Armando Iannucci is Britain’s most influential satirist. The writer-director who helped introduce the word “omnishambles” into our political lexicon, Iannucci is best known for his BBC sitcom The Thick of It, which portrayed the chaos of government, and its American equivalent Veep, a show about the US vice presidency that ended in 2019, when reality started to prove stranger than fiction.
Over three decades, Iannucci’s acid pen has spared no facet of the establishment. He first made his name with broadcast news parodies On the Hour (1991) and The Day Today (1994), as well as the cult mockumentary Time Trumpet (2006). He was also the co-creator 0f the country’s most quotable radio presenter, Alan Partridge.
So why has he now turned to costume drama?

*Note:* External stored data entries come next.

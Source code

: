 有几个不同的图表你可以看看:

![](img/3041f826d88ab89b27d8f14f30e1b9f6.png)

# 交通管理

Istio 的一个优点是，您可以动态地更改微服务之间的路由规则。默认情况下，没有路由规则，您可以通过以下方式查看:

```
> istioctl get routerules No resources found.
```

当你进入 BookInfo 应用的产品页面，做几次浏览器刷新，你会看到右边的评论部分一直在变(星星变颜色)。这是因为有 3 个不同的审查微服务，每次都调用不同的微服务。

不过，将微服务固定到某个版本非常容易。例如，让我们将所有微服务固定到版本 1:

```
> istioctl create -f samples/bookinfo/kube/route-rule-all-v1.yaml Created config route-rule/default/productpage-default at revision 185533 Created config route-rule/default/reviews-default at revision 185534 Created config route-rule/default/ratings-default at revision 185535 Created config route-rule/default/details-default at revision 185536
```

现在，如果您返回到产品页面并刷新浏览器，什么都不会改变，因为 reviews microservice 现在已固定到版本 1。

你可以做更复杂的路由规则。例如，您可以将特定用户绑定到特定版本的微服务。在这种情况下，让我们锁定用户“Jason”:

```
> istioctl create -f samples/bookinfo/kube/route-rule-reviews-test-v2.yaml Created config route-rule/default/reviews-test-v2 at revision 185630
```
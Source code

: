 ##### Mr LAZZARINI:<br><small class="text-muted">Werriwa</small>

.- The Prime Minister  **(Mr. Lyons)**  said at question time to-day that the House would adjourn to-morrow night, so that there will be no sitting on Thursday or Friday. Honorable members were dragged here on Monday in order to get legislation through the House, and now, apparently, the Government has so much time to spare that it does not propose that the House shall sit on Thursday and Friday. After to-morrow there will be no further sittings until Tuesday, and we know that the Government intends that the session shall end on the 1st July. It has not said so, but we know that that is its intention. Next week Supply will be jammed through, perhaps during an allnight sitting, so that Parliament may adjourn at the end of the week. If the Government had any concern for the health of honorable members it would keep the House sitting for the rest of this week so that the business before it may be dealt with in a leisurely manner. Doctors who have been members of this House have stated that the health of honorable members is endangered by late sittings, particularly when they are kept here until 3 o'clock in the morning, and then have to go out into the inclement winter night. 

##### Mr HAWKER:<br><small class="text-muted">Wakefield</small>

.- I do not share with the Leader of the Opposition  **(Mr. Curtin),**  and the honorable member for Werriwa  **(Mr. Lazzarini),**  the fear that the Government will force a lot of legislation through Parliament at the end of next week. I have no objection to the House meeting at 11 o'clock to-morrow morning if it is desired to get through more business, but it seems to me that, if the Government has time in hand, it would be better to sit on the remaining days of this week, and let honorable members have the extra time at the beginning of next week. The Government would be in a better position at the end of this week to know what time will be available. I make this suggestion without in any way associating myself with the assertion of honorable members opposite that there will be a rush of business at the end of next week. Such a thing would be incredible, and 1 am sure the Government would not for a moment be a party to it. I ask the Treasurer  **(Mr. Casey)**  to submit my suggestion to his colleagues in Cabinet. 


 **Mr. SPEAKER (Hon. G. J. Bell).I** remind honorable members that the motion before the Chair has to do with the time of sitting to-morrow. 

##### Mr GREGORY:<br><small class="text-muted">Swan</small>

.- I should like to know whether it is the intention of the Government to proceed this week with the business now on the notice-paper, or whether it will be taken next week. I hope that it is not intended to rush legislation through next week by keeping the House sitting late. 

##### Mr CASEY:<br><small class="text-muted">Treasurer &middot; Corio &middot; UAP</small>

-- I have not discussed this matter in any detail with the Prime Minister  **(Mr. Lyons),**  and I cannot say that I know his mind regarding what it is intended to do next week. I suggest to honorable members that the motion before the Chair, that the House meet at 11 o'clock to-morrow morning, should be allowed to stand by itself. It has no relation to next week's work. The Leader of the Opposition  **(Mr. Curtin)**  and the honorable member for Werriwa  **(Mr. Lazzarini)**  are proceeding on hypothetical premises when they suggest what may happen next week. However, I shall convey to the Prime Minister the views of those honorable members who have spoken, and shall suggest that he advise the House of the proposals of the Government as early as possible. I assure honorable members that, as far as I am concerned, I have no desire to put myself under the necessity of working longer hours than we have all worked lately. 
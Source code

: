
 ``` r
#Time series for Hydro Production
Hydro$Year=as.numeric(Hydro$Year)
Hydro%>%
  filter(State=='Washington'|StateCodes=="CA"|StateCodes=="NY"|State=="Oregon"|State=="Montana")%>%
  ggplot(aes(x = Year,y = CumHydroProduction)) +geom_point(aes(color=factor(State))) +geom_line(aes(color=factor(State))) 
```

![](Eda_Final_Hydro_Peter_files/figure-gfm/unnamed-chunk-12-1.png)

I met Iannucci in an airless meeting room in London at the end of a long day promoting his third film as director, The Personal History of David Copperfield. Exuding the impish energy for which he is known, he told me he had always seen Dickens as a comic writer first and foremost.
“We have this image of Dickens as being a long-winded Victorian novelist who talks about fog and mud and urchins and factories,” he said, waving his arms around to set the scene, his shirt sleeves rolled up to the elbows. “But he’s funny and inventive.”
The story of David Copperfield – a serialised novel of 1849-50 that chronicles the title character’s journey from birth to middle age and his struggle to become a writer – still feels “fresh and modern” to Iannucci.
He outlined the Dickensian drama clichés he wanted to avoid in his film. “The kind of flourish at the beginning! The clopping of the horses! The camera sweeping up and someone going, ‘Get yer paper ‘ere!’”
Once in costume, some extras on set instinctively began “strolling slowly, like you see in paintings,” Iannucci grinned. “Nobody walks like that! Just walk! To the characters in the film, it’s the present day, they’re not ‘old-fashioned’.”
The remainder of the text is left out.